Stored items

++++++

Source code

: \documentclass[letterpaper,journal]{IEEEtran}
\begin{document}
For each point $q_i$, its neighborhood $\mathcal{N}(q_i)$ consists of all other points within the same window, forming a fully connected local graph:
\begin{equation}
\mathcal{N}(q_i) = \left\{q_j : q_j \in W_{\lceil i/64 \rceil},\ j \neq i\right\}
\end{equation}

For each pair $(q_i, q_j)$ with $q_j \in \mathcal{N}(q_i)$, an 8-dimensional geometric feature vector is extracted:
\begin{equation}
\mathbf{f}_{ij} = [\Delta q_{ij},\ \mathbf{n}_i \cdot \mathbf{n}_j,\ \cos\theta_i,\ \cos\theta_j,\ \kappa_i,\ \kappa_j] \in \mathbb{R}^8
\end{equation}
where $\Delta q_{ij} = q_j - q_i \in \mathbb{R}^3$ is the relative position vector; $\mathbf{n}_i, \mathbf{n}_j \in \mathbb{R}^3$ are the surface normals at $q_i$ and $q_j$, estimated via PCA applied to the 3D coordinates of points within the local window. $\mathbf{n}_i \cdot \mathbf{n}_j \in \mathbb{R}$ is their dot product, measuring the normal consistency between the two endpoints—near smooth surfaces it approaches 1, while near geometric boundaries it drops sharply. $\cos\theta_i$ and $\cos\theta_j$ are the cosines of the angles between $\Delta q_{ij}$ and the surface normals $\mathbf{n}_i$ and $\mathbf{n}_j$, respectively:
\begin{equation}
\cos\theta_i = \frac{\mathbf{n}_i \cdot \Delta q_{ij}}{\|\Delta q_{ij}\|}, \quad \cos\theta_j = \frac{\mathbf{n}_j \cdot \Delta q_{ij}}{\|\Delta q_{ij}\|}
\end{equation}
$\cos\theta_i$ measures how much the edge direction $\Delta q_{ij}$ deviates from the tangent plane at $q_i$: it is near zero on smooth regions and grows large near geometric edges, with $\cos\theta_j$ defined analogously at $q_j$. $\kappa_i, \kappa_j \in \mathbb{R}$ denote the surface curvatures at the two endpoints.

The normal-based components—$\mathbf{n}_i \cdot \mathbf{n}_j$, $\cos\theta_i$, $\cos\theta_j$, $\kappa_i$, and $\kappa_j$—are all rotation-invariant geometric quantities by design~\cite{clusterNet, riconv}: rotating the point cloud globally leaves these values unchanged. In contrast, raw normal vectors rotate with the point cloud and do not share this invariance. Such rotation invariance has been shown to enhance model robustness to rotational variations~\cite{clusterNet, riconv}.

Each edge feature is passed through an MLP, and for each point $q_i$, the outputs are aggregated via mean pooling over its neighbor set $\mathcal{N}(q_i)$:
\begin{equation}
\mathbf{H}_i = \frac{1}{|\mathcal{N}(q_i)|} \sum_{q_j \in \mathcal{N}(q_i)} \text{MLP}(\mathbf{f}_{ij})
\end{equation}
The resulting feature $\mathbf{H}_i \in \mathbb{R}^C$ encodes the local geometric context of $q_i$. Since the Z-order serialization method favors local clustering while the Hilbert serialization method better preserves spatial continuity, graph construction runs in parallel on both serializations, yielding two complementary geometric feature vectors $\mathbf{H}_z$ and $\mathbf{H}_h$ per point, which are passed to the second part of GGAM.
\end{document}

++++++

**WHAT NEEDS TO BE DONE**
Each line from the one that contains "The resulting feature" to the end of the data should be set down exactly, both ends included.

**RESULT**
The resulting feature $\mathbf{H}_i \in \mathbb{R}^C$ encodes the local geometric context of $q_i$. Since the Z-order serialization method favors local clustering while the Hilbert serialization method better preserves spatial continuity, graph construction runs in parallel on both serializations, yielding two complementary geometric feature vectors $\mathbf{H}_z$ and $\mathbf{H}_h$ per point, which are passed to the second part of GGAM.
\end{document}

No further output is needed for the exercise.